Last week, I chaired a “Question Time” style event at Reading University organised jointly by the Department of Agriculture and Food Policy, in conjunction with the Institute of Agricultural Management and the Chartered Institute of Marketing’s Food & Agricultural Group.
On the panel, we had a cross section of people from the supply chain, including:
- Damien Flynn – the Agricultural Attaché at the Irish Embassy
- Jude Capper – an international expert in livestock sustainability
- Anand Dossa - NFU Economist
- Grace Potter - a 4th year student from Reading who had just completed a year long placement with Aldi
This was a well attended event with c. 65 people there “in the flesh” and another 200 or so joining us online, as the event was streamed live on Facebook.
Once the event started, the questions came thick and fast and the panel got stuck in to giving their views and opinions on a whole range of issues related to the subject of “how competitive is the UK agricultural and food sector ?”

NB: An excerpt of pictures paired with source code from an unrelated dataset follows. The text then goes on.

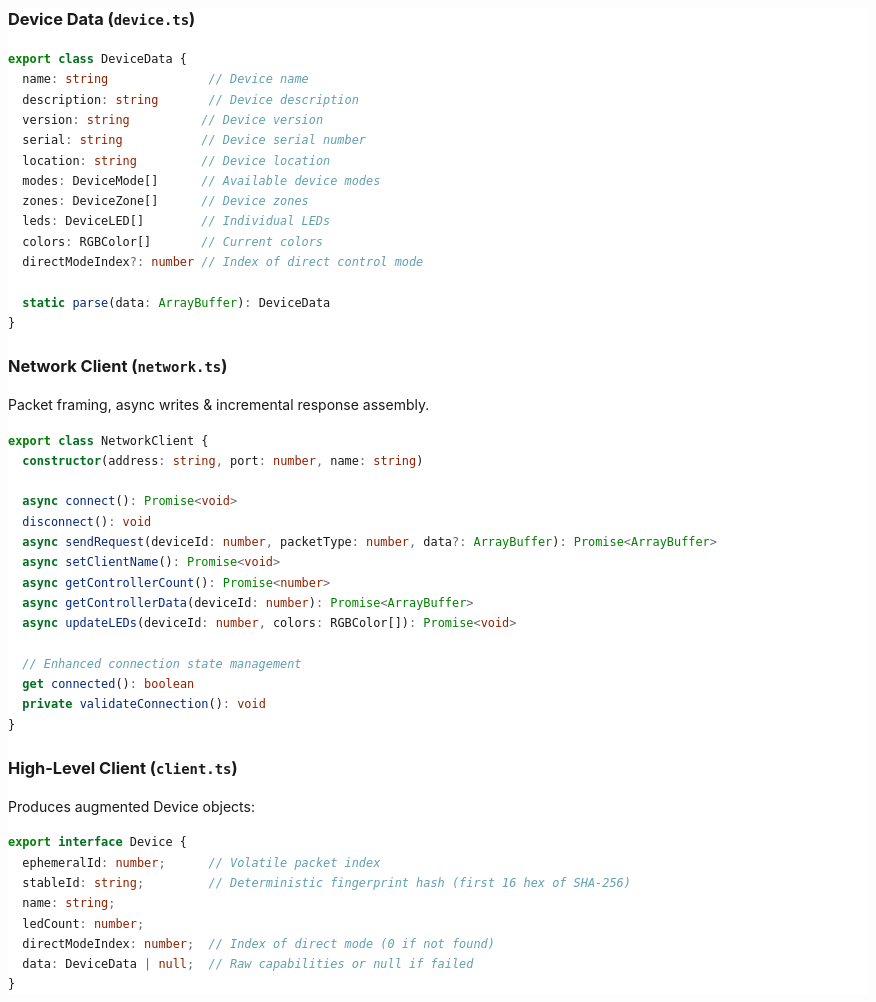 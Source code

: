 ### Device Data (`device.ts`)

```typescript
export class DeviceData {
  name: string              // Device name
  description: string       // Device description
  version: string          // Device version
  serial: string           // Device serial number
  location: string         // Device location
  modes: DeviceMode[]      // Available device modes
  zones: DeviceZone[]      // Device zones
  leds: DeviceLED[]        // Individual LEDs
  colors: RGBColor[]       // Current colors
  directModeIndex?: number // Index of direct control mode
  
  static parse(data: ArrayBuffer): DeviceData
}
```

### Network Client (`network.ts`)

Packet framing, async writes & incremental response assembly.

```typescript
export class NetworkClient {
  constructor(address: string, port: number, name: string)
  
  async connect(): Promise<void>
  disconnect(): void
  async sendRequest(deviceId: number, packetType: number, data?: ArrayBuffer): Promise<ArrayBuffer>
  async setClientName(): Promise<void>
  async getControllerCount(): Promise<number>
  async getControllerData(deviceId: number): Promise<ArrayBuffer>
  async updateLEDs(deviceId: number, colors: RGBColor[]): Promise<void>
  
  // Enhanced connection state management
  get connected(): boolean
  private validateConnection(): void
}
```

### High-Level Client (`client.ts`)

Produces augmented Device objects:

```typescript
export interface Device {
  ephemeralId: number;      // Volatile packet index
  stableId: string;         // Deterministic fingerprint hash (first 16 hex of SHA-256)
  name: string;
  ledCount: number;
  directModeIndex: number;  // Index of direct mode (0 if not found)
  data: DeviceData | null;  // Raw capabilities or null if failed
}
```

Among the areas discussed were as follows:
- Whether we like it or not, the ability to compete on price is a fundamental given in the supply chain - this doesn’t have to mean always being the cheapest however, but does imply giving customers and consumer good value for money
- The UK can also compete well against other suppliers in areas such as provenance and high levels of animal welfare etc., although we should not assume that we are alone in doing this. In Ireland, the Origin Green scheme has helped to under pin the sustainability credentials of the Irish food and drink sector and is a key part of their drive to develop new export markets, not least in Asia
- Labour is going to be a big part of how competitive we are in the future. This has been an ongoing problem for some time already and not just in the UK. How Brexit plays out will be a major determining factor in this, but is not likely to help the situation at all
- In helping primary producers “up their game”, the role of knowledge transfer and discussion groups etc has a key role to play in the future, but often takes time to see results
- “Good” industry sectors have a well developed vision of where they are heading over a 10 year period and what each of the key stakeholders in the supply chain need to do in order to achieve this
- For export development, it is important that agri food sectors move in a unified manner and are all seen to be “on the same page” as each other. Fragmented and/or disjointed efforts tend not to work or be effective. It needs a big commitment to achieve success and takes time to do this. The UK hasn’t always displayed these characteristics in the past, although exports have done well in the last few years
- Any claims made on “competitiveness” need to be backed up by real facts and evidence
- In terms of communicating with consumers etc. there is a need for all in the supply chain to be involved with this (and not just leave this to others to do) to promote “good news” stories and head off any adverse comments on how food is produced in the UK or even other parts of the world too
- The UK can use its systems of traceability across the supply chain to its advantage
- There will be new opportunities for the UK to trade and invest with Commonwealth partners post Brexit
- Major retailers can drive change and improve efficiency in the supply chain far quicker than government initiatives and/or policy can
There were plenty of comments about Brexit of course, as you might expect. The general view was, that as things stand at the moment, the whole process was going to be detrimental to UK agriculture and food and for many in the rest of the EU too. Enough said on that!
All in all, this was a great evening, full of strong views and well articulated opinions and enjoyed (I think!) by all - not least, the panel themselves.
And a special mention to Grace – who joined the panel at the last minute and performed like a seasoned veteran! No wonder Aldi have offered her a job after graduation next year!